(Stored data entries)

.....

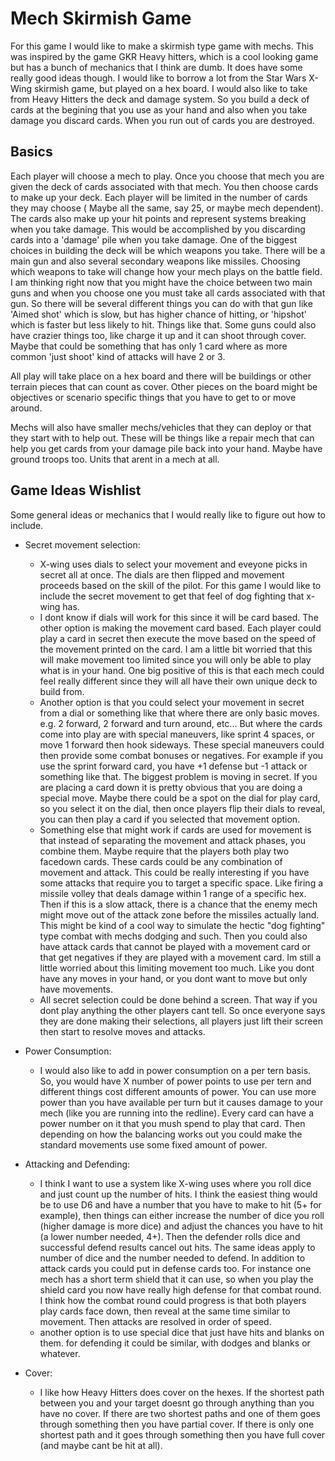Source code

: # Mech Skirmish Game
For this game I would like to make a skirmish type game with mechs. This was
inspired by the game GKR Heavy hitters, which is a cool looking game but has a
bunch of mechanics that I think are dumb. It does have some really good ideas
though. I would like to borrow a lot from the Star Wars X-Wing skirmish game,
but played on a hex board. I would also like to take from Heavy Hitters the
deck and damage system. So you build a deck of cards at the begining that you
use as your hand and also when you take damage you discard cards. When you run
out of cards you are destroyed.

## Basics
Each player will choose a mech to play. Once you choose that mech you are given
the deck of cards associated with that mech. You then choose cards to make up
your deck. Each player will be limited in the number of cards they may choose (
Maybe all the same, say 25, or maybe mech dependent). The cards also make up
your hit points and represent systems breaking when you take damage. This would
be accomplished by you discarding cards into a 'damage' pile when you take
damage. One of the
biggest choices in building the deck will be which weapons you take. There will
be a main gun and also several secondary weapons like missiles. Choosing which
weapons to take will change how your mech plays on the battle field. I am thinking
right now that you might have the choice between two main guns and when you choose
one you must take all cards associated with that gun. So there will be several
different things you can do with that gun like 'Aimed shot' which is slow, but
has higher chance of hitting, or 'hipshot' which is faster but less likely to hit.
Things like that. Some guns could also have crazier things too, like charge it up
and it can shoot through cover. Maybe that could be something that has only 1 card
where as more common 'just shoot' kind of attacks will have 2 or 3.

All play will take place on a hex board and there will be buildings or other
terrain pieces that can count as cover. Other pieces on the board might be
objectives or scenario specific things that you have to get to or move around.

Mechs will also have smaller mechs/vehicles that they can deploy or that they
start with to help out. These will be things like a repair mech that can help you
get cards from your damage pile back into your hand. Maybe have ground troops too.
Units that arent in a mech at all.

## Game Ideas Wishlist
Some general ideas or mechanics that I would really like to figure out how to
include.
 - Secret movement selection:
   * X-wing uses dials to select your movement and eveyone picks in secret all
   at once. The dials are then flipped and movement proceeds based on the skill
   of the pilot. For this game I would like to include the secret movement to
   get that feel of dog fighting that x-wing has.
   * I dont know if dials will work for this since it will be card based. The
   other option is making the movement card based. Each player could play a
   card in secret then execute the move based on the speed of the movement
   printed on the card. I am a little bit worried that this will make movement
   too limited since you will only be able to play what is in your hand. One
   big positive of this is that each mech could feel really different since
   they will all have their own unique deck to build from.
   * Another option is that you could select your movement in secret from a
   dial or something like that where there are only basic moves. e.g. 2 forward,
   2 forward and turn around, etc... But where the cards come into play are with
   special maneuvers, like sprint 4 spaces, or move 1 forward then hook sideways.
   These special maneuvers could then provide some combat bonuses or negatives.
   For example if you use the sprint forward card, you have +1 defense but -1
   attack or something like that. The biggest problem is moving in secret. If you
   are placing a card down it is pretty obvious that you are doing a special move.
   Maybe there could be a spot on the dial for play card, so you select it on
   the dial, then once players flip their dials to reveal, you can then play a
   card if you selected that movement option.
   * Something else that might work if cards are used for movement is that instead
   of separating the movement and attack phases, you combine them. Maybe require
   that the players both play two facedown cards. These cards could be any combination
   of movement and attack. This could be really interesting if you have some attacks
   that require you to target a specific space. Like firing a missile volley that
   deals damage within 1 range of a specific hex. Then if this is a slow attack,
   there is a chance that the enemy mech might move out of the attack zone before
   the missiles actually land. This might be kind of a cool way to simulate the
   hectic "dog fighting" type combat with mechs dodging and such. Then you could
   also have attack cards that cannot be played with a movement card or that get
   negatives if they are played with a movement card. Im still a little worried
   about this limiting movement too much. Like you dont have any moves in your
   hand, or you dont want to move but only have movements.
   * All secret selection could be done behind a screen. That way if you dont
   play anything the other players cant tell. So once everyone says they are done
   making their selections, all players just lift their screen then start to
   resolve moves and attacks.


 - Power Consumption:
   * I would also like to add in power consumption on a per tern basis. So,
   you would have X number of power points to use per tern and different things
   cost different amounts of power. You can use more power than you have available
   per turn but it causes damage to your mech (like you are running into the redline).
   Every card can have a power number on it that you mush spend to play that card.
   Then depending on how the balancing works out you could make the standard movements
   use some fixed amount of power.

 - Attacking and Defending:
   * I think I want to use a system like X-wing uses where you roll dice and just
   count up the number of hits. I think the easiest thing would be to use D6
   and have a number that you have to make to hit (5+ for example), then things
   can either increase the number of dice you roll (higher damage is more dice)
   and adjust the chances you have to hit (a lower number needed, 4+). Then the
   defender rolls dice and successful defend results cancel out hits. The same
   ideas apply to number of dice and the number needed to defend. In addition
   to attack cards you could put in defense cards too. For instance one mech has
   a short term shield that it can use, so when you play the shield card you
   now have really high defense for that combat round. I think how the combat
   round could progress is that both players play cards face down, then reveal
   at the same time similar to movement. Then attacks are resolved in order of
   speed.
   * another option is to use special dice that just have hits and blanks on them.
   for defending it could be similar, with dodges and blanks or whatever.

 - Cover:
   * I like how Heavy Hitters does cover on the hexes. If the shortest path between
   you and your target doesnt go through anything than you have no cover. If there
   are two shortest paths and one of them goes through something then you have
   partial cover. If there is only one shortest path and it goes through something
   then you have full cover (and maybe cant be hit at all).
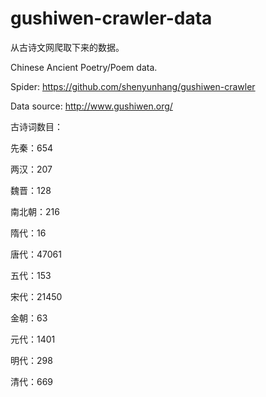 # gushiwen-crawler-data

从古诗文网爬取下来的数据。

Chinese Ancient Poetry/Poem data.

Spider: https://github.com/shenyunhang/gushiwen-crawler

Data source: http://www.gushiwen.org/

古诗词数目：

先秦：654

两汉：207

魏晋：128

南北朝：216

隋代：16

唐代：47061

五代：153

宋代：21450

金朝：63

元代：1401

明代：298

清代：669

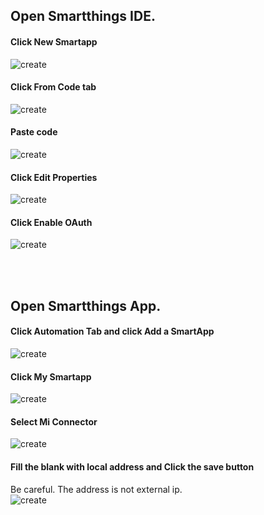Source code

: ## Open Smartthings IDE.<br/>

#### Click New Smartapp<br/>
![create](../../../imgs/smartapp/create.png) 

#### Click From Code tab<br/>
![create](../../../imgs/smartapp/create2.png) 

#### Paste code<br/>
![create](../../../imgs/smartapp/create3.png) 

#### Click Edit Properties<br/>
![create](../../../imgs/smartapp/update1.png) 

#### Click Enable OAuth<br/>
![create](../../../imgs/smartapp/update2.png) 

<br/><br/>

## Open Smartthings App.<br/>

#### Click Automation Tab and click Add a SmartApp<br/>
![create](../../../imgs/smartapp/app-add1.jpg) 

#### Click My Smartapp<br/>
![create](../../../imgs/smartapp/app-add2.jpg) 

#### Select Mi Connector<br/>
![create](../../../imgs/smartapp/app-add3.jpg) 

#### Fill the blank with local address and Click the save button<br/>
Be careful. The address is not external ip.<br/>
![create](../../../imgs/smartapp/app-add4.jpg) 
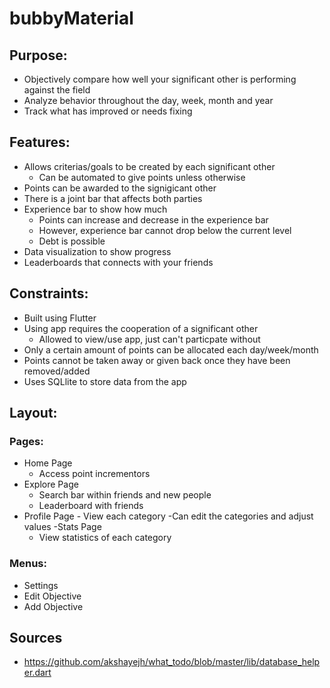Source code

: # bubbyMaterial

## Purpose:

- Objectively compare how well your significant other is performing against the field
- Analyze behavior throughout the day, week, month and year
- Track what has improved or needs fixing

## Features:

- Allows criterias/goals to be created by each significant other
  - Can be automated to give points unless otherwise
- Points can be awarded to the signigicant other
- There is a joint bar that affects both parties
- Experience bar to show how much
  - Points can increase and decrease in the experience bar
  - However, experience bar cannot drop below the current level
  - Debt is possible
- Data visualization to show progress
- Leaderboards that connects with your friends

## Constraints:

- Built using Flutter
- Using app requires the cooperation of a significant other
  - Allowed to view/use app, just can't particpate without
- Only a certain amount of points can be allocated each day/week/month
- Points cannot be taken away or given back once they have been removed/added
- Uses SQLlite to store data from the app

## Layout:

### Pages:

- Home Page
  - Access point incrementors
- Explore Page
  - Search bar within friends and new people
  - Leaderboard with friends
- Profile Page - View each category
  -Can edit the categories and adjust values
  -Stats Page
  - View statistics of each category

### Menus:

- Settings
- Edit Objective
- Add Objective

## Sources

- https://github.com/akshayejh/what_todo/blob/master/lib/database_helper.dart
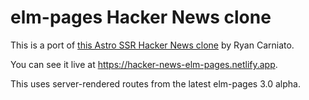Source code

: # elm-pages Hacker News clone

This is a port of [this Astro SSR Hacker News clone](https://github.com/ryansolid/astro-solid-hackernews/) by Ryan Carniato.

You can see it live at <https://hacker-news-elm-pages.netlify.app>.

This uses server-rendered routes from the latest elm-pages 3.0 alpha.

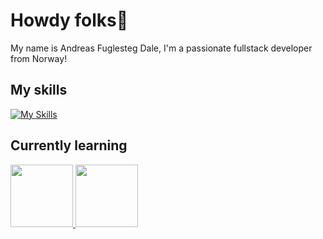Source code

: # Howdy folks🤠

My name is Andreas Fuglesteg Dale, I'm a passionate fullstack developer from Norway!

## My skills

[![My Skills](https://skillicons.dev/icons?i=cs,dotnet,js,ts,react,angular,vue,docker,bash,linux,unity,r,java,neovim,figma,ai,git,go,latex,lua,mysql,postgres,php,wordpress&perline=6)](https://github.com/Fuglesteg)

## Currently learning

<a href="https://lisp-lang.org">
<img src="https://upload.wikimedia.org/wikipedia/commons/6/64/Lisplogo_alien_256.png" width="100">
</a>
<a href="https://opengl.org">
<img src="https://upload.wikimedia.org/wikipedia/commons/thumb/e/e9/Opengl-logo.svg/512px-Opengl-logo.svg.png?20210504153942" width="100">
</a>
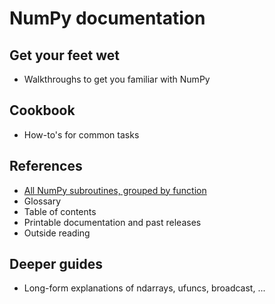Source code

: # NumPy documentation

## Get your feet wet
- Walkthroughs to get you familiar with NumPy

## Cookbook
- How-to's for common tasks

## References
- [All NumPy subroutines, grouped by function](https://numpy.org/doc/stable/reference/routines.html)
- Glossary
- Table of contents
- Printable documentation and past releases
- Outside reading

## Deeper guides
- Long-form explanations of ndarrays, ufuncs, broadcast, ...

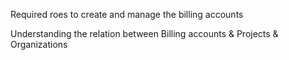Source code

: Required roes to create and manage the billing accounts 

Understanding the relation between Billing accounts & Projects & Organizations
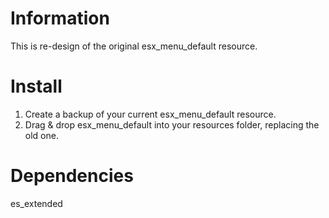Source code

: # Information
This is re-design of the original esx_menu_default resource.

# Install
1. Create a backup of your current esx_menu_default resource.
2. Drag & drop esx_menu_default into your resources folder, replacing the old one.

# Dependencies
es_extended
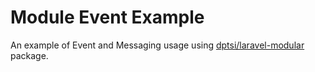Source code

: # Module Event Example

An example of Event and Messaging usage using [dptsi/laravel-modular](https://github.com/dptsi/laravel-modular) package.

.....

Copy exactly, and copy nothing else: the lines from the start of the data above through the line that holds "deck and damage". The pictures stay out.

Source code

: # Mech Skirmish Game
For this game I would like to make a skirmish type game with mechs. This was
inspired by the game GKR Heavy hitters, which is a cool looking game but has a
bunch of mechanics that I think are dumb. It does have some really good ideas
though. I would like to borrow a lot from the Star Wars X-Wing skirmish game,
but played on a hex board. I would also like to take from Heavy Hitters the
deck and damage system. So you build a deck of cards at the begining that you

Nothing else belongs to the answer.